## Records provided
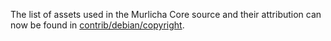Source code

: The list of assets used in the Murlicha Core source and their attribution can now be found in [contrib/debian/copyright](../contrib/debian/copyright).
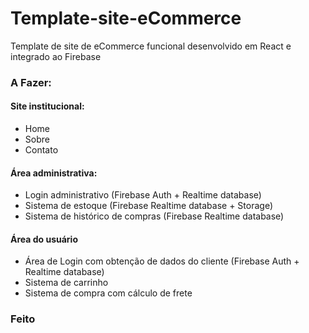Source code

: # Template-site-eCommerce
Template de site de eCommerce funcional desenvolvido em React e integrado ao Firebase

### A Fazer:
#### Site institucional:
- Home
- Sobre
- Contato

#### Área administrativa:
- Login administrativo (Firebase Auth + Realtime database)
- Sistema de estoque (Firebase Realtime database + Storage)
- Sistema de histórico de compras (Firebase Realtime database)

#### Área do usuário
- Área de Login com obtenção de dados do cliente (Firebase Auth + Realtime database)
- Sistema de carrinho
- Sistema de compra com cálculo de frete

### Feito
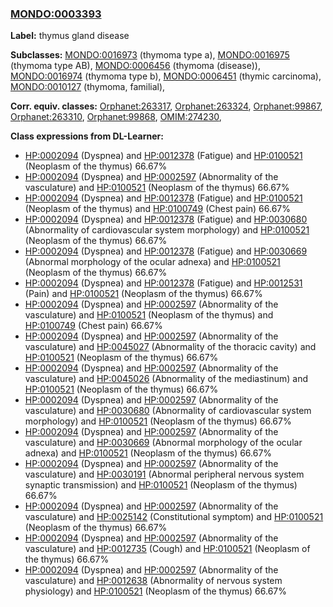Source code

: 
### [MONDO:0003393](http://purl.obolibrary.org/obo/MONDO_0003393)
**Label:** thymus gland disease

**Subclasses:** [MONDO:0016973](http://purl.obolibrary.org/obo/MONDO_0016973) (thymoma type a), [MONDO:0016975](http://purl.obolibrary.org/obo/MONDO_0016975) (thymoma type AB), [MONDO:0006456](http://purl.obolibrary.org/obo/MONDO_0006456) (thymoma (disease)), [MONDO:0016974](http://purl.obolibrary.org/obo/MONDO_0016974) (thymoma type b), [MONDO:0006451](http://purl.obolibrary.org/obo/MONDO_0006451) (thymic carcinoma), [MONDO:0010127](http://purl.obolibrary.org/obo/MONDO_0010127) (thymoma, familial), 

**Corr. equiv. classes:** [Orphanet:263317](http://www.orpha.net/ORDO/Orphanet_263317), [Orphanet:263324](http://www.orpha.net/ORDO/Orphanet_263324), [Orphanet:99867](http://www.orpha.net/ORDO/Orphanet_99867), [Orphanet:263310](http://www.orpha.net/ORDO/Orphanet_263310), [Orphanet:99868](http://www.orpha.net/ORDO/Orphanet_99868), [OMIM:274230](http://purl.obolibrary.org/obo/OMIM_274230), 

**Class expressions from DL-Learner:**

- [HP:0002094](http://purl.obolibrary.org/obo/HP_0002094) (Dyspnea) and [HP:0012378](http://purl.obolibrary.org/obo/HP_0012378) (Fatigue) and [HP:0100521](http://purl.obolibrary.org/obo/HP_0100521) (Neoplasm of the thymus) 66.67%
- [HP:0002094](http://purl.obolibrary.org/obo/HP_0002094) (Dyspnea) and [HP:0002597](http://purl.obolibrary.org/obo/HP_0002597) (Abnormality of the vasculature) and [HP:0100521](http://purl.obolibrary.org/obo/HP_0100521) (Neoplasm of the thymus) 66.67%
- [HP:0002094](http://purl.obolibrary.org/obo/HP_0002094) (Dyspnea) and [HP:0012378](http://purl.obolibrary.org/obo/HP_0012378) (Fatigue) and [HP:0100521](http://purl.obolibrary.org/obo/HP_0100521) (Neoplasm of the thymus) and [HP:0100749](http://purl.obolibrary.org/obo/HP_0100749) (Chest pain) 66.67%
- [HP:0002094](http://purl.obolibrary.org/obo/HP_0002094) (Dyspnea) and [HP:0012378](http://purl.obolibrary.org/obo/HP_0012378) (Fatigue) and [HP:0030680](http://purl.obolibrary.org/obo/HP_0030680) (Abnormality of cardiovascular system morphology) and [HP:0100521](http://purl.obolibrary.org/obo/HP_0100521) (Neoplasm of the thymus) 66.67%
- [HP:0002094](http://purl.obolibrary.org/obo/HP_0002094) (Dyspnea) and [HP:0012378](http://purl.obolibrary.org/obo/HP_0012378) (Fatigue) and [HP:0030669](http://purl.obolibrary.org/obo/HP_0030669) (Abnormal morphology of the ocular adnexa) and [HP:0100521](http://purl.obolibrary.org/obo/HP_0100521) (Neoplasm of the thymus) 66.67%
- [HP:0002094](http://purl.obolibrary.org/obo/HP_0002094) (Dyspnea) and [HP:0012378](http://purl.obolibrary.org/obo/HP_0012378) (Fatigue) and [HP:0012531](http://purl.obolibrary.org/obo/HP_0012531) (Pain) and [HP:0100521](http://purl.obolibrary.org/obo/HP_0100521) (Neoplasm of the thymus) 66.67%
- [HP:0002094](http://purl.obolibrary.org/obo/HP_0002094) (Dyspnea) and [HP:0002597](http://purl.obolibrary.org/obo/HP_0002597) (Abnormality of the vasculature) and [HP:0100521](http://purl.obolibrary.org/obo/HP_0100521) (Neoplasm of the thymus) and [HP:0100749](http://purl.obolibrary.org/obo/HP_0100749) (Chest pain) 66.67%
- [HP:0002094](http://purl.obolibrary.org/obo/HP_0002094) (Dyspnea) and [HP:0002597](http://purl.obolibrary.org/obo/HP_0002597) (Abnormality of the vasculature) and [HP:0045027](http://purl.obolibrary.org/obo/HP_0045027) (Abnormality of the thoracic cavity) and [HP:0100521](http://purl.obolibrary.org/obo/HP_0100521) (Neoplasm of the thymus) 66.67%
- [HP:0002094](http://purl.obolibrary.org/obo/HP_0002094) (Dyspnea) and [HP:0002597](http://purl.obolibrary.org/obo/HP_0002597) (Abnormality of the vasculature) and [HP:0045026](http://purl.obolibrary.org/obo/HP_0045026) (Abnormality of the mediastinum) and [HP:0100521](http://purl.obolibrary.org/obo/HP_0100521) (Neoplasm of the thymus) 66.67%
- [HP:0002094](http://purl.obolibrary.org/obo/HP_0002094) (Dyspnea) and [HP:0002597](http://purl.obolibrary.org/obo/HP_0002597) (Abnormality of the vasculature) and [HP:0030680](http://purl.obolibrary.org/obo/HP_0030680) (Abnormality of cardiovascular system morphology) and [HP:0100521](http://purl.obolibrary.org/obo/HP_0100521) (Neoplasm of the thymus) 66.67%
- [HP:0002094](http://purl.obolibrary.org/obo/HP_0002094) (Dyspnea) and [HP:0002597](http://purl.obolibrary.org/obo/HP_0002597) (Abnormality of the vasculature) and [HP:0030669](http://purl.obolibrary.org/obo/HP_0030669) (Abnormal morphology of the ocular adnexa) and [HP:0100521](http://purl.obolibrary.org/obo/HP_0100521) (Neoplasm of the thymus) 66.67%
- [HP:0002094](http://purl.obolibrary.org/obo/HP_0002094) (Dyspnea) and [HP:0002597](http://purl.obolibrary.org/obo/HP_0002597) (Abnormality of the vasculature) and [HP:0030191](http://purl.obolibrary.org/obo/HP_0030191) (Abnormal peripheral nervous system synaptic transmission) and [HP:0100521](http://purl.obolibrary.org/obo/HP_0100521) (Neoplasm of the thymus) 66.67%
- [HP:0002094](http://purl.obolibrary.org/obo/HP_0002094) (Dyspnea) and [HP:0002597](http://purl.obolibrary.org/obo/HP_0002597) (Abnormality of the vasculature) and [HP:0025142](http://purl.obolibrary.org/obo/HP_0025142) (Constitutional symptom) and [HP:0100521](http://purl.obolibrary.org/obo/HP_0100521) (Neoplasm of the thymus) 66.67%
- [HP:0002094](http://purl.obolibrary.org/obo/HP_0002094) (Dyspnea) and [HP:0002597](http://purl.obolibrary.org/obo/HP_0002597) (Abnormality of the vasculature) and [HP:0012735](http://purl.obolibrary.org/obo/HP_0012735) (Cough) and [HP:0100521](http://purl.obolibrary.org/obo/HP_0100521) (Neoplasm of the thymus) 66.67%
- [HP:0002094](http://purl.obolibrary.org/obo/HP_0002094) (Dyspnea) and [HP:0002597](http://purl.obolibrary.org/obo/HP_0002597) (Abnormality of the vasculature) and [HP:0012638](http://purl.obolibrary.org/obo/HP_0012638) (Abnormality of nervous system physiology) and [HP:0100521](http://purl.obolibrary.org/obo/HP_0100521) (Neoplasm of the thymus) 66.67%



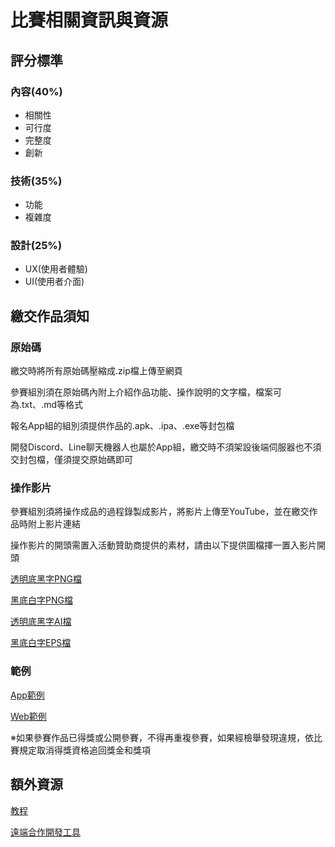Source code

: # 比賽相關資訊與資源

## 評分標準

### 內容(40%)

* 相關性
* 可行度
* 完整度
* 創新

### 技術(35%)

* 功能
* 複雜度

### 設計(25%)

* UX(使用者體驗)
* UI(使用者介面)

## 繳交作品須知

### 原始碼

繳交時將所有原始碼壓縮成.zip檔上傳至網頁

參賽組別須在原始碼內附上介紹作品功能、操作說明的文字檔，檔案可為.txt、.md等格式

報名App組的組別須提供作品的.apk、.ipa、.exe等封包檔

開發Discord、Line聊天機器人也屬於App組，繳交時不須架設後端伺服器也不須交封包檔，僅須提交原始碼即可

### 操作影片

參賽組別須將操作成品的過程錄製成影片，將影片上傳至YouTube，並在繳交作品時附上影片連結

操作影片的開頭需置入活動贊助商提供的素材，請由以下提供圖檔擇一置入影片開頭

[透明底黑字PNG檔](https://cdn.hackathontwjr.ml/files/AMD-logo-bk.png)

[黑底白字PNG檔](https://cdn.hackathontwjr.ml/files/AMD-logo-wh.png)

[透明底黑字AI檔](https://cdn.hackathontwjr.ml/files/AMD-logo-bk.ai)

[黑底白字EPS檔](https://cdn.hackathontwjr.ml/files/AMD-logo-wh.eps)

### 範例

[App範例](./app_template/)

[Web範例](./web_template/)

※如果參賽作品已得獎或公開參賽，不得再重複參賽，如果經檢舉發現違規，依比賽規定取消得獎資格追回獎金和獎項

## 額外資源

[教程](./tutorials.md)

[遠端合作開發工具](./remote-tools)

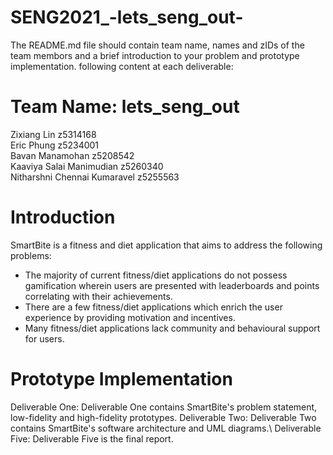 # SENG2021_-lets_seng_out-
The	README.md	file	should	contain team	name,	names	and	zIDs	of	the	team	membors	
and	a	brief	introduction	to	your	problem	and	prototype	implementation.
following	content	at	each	deliverable:

# Team Name: lets_seng_out

Zixiang Lin                  z5314168\
Eric Phung                   z5234001\
Bavan Manamohan              z5208542\
Kaaviya Salai Manimudian     z5260340\
Nitharshni Chennai Kumaravel z5255563

# Introduction

SmartBite is a fitness and diet application that aims to address the following problems:
- The majority of current fitness/diet applications do not possess gamification wherein users are presented with leaderboards and points correlating with their achievements. 
- There are a few fitness/diet applications which enrich the user experience by providing motivation and incentives.
- Many fitness/diet applications lack community and behavioural support for users.

# Prototype Implementation

Deliverable One: Deliverable One contains SmartBite's problem statement, low-fidelity and high-fidelity prototypes.
Deliverable Two: Deliverable Two contains SmartBite's software architecture and UML diagrams.\ 
Deliverable Five: Deliverable Five is the final report.
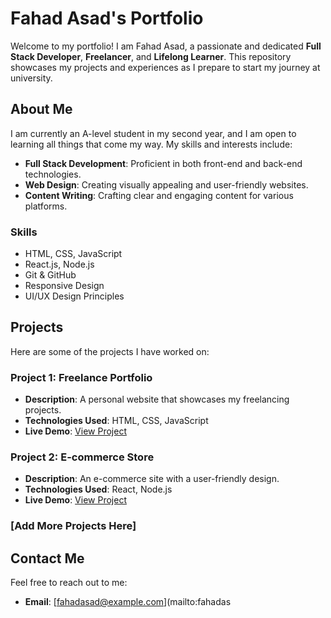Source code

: # Fahad Asad's Portfolio

Welcome to my portfolio! I am Fahad Asad, a passionate and dedicated **Full Stack Developer**, **Freelancer**, and **Lifelong Learner**. This repository showcases my projects and experiences as I prepare to start my journey at university.

## About Me

I am currently an A-level student in my second year, and I am open to learning all things that come my way. My skills and interests include:

- **Full Stack Development**: Proficient in both front-end and back-end technologies.
- **Web Design**: Creating visually appealing and user-friendly websites.
- **Content Writing**: Crafting clear and engaging content for various platforms.

### Skills
- HTML, CSS, JavaScript
- React.js, Node.js
- Git & GitHub
- Responsive Design
- UI/UX Design Principles

## Projects

Here are some of the projects I have worked on:

### Project 1: Freelance Portfolio
- **Description**: A personal website that showcases my freelancing projects.
- **Technologies Used**: HTML, CSS, JavaScript
- **Live Demo**: [View Project](https://linktoproject1.com)

### Project 2: E-commerce Store
- **Description**: An e-commerce site with a user-friendly design.
- **Technologies Used**: React, Node.js
- **Live Demo**: [View Project](https://linktoproject2.com)

### [Add More Projects Here]

## Contact Me

Feel free to reach out to me:

- **Email**: [fahadasad@example.com](mailto:fahadas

## Exercise objective
Look above for the line that contains "- **Technologies Used**: React, Node.js". That line and every line after it through the end of the data must be written out exactly, with nothing else.

## Result of the task
- **Technologies Used**: React, Node.js
- **Live Demo**: [View Project](https://linktoproject2.com)

### [Add More Projects Here]

## Contact Me

Feel free to reach out to me:

- **Email**: [fahadasad@example.com](mailto:fahadas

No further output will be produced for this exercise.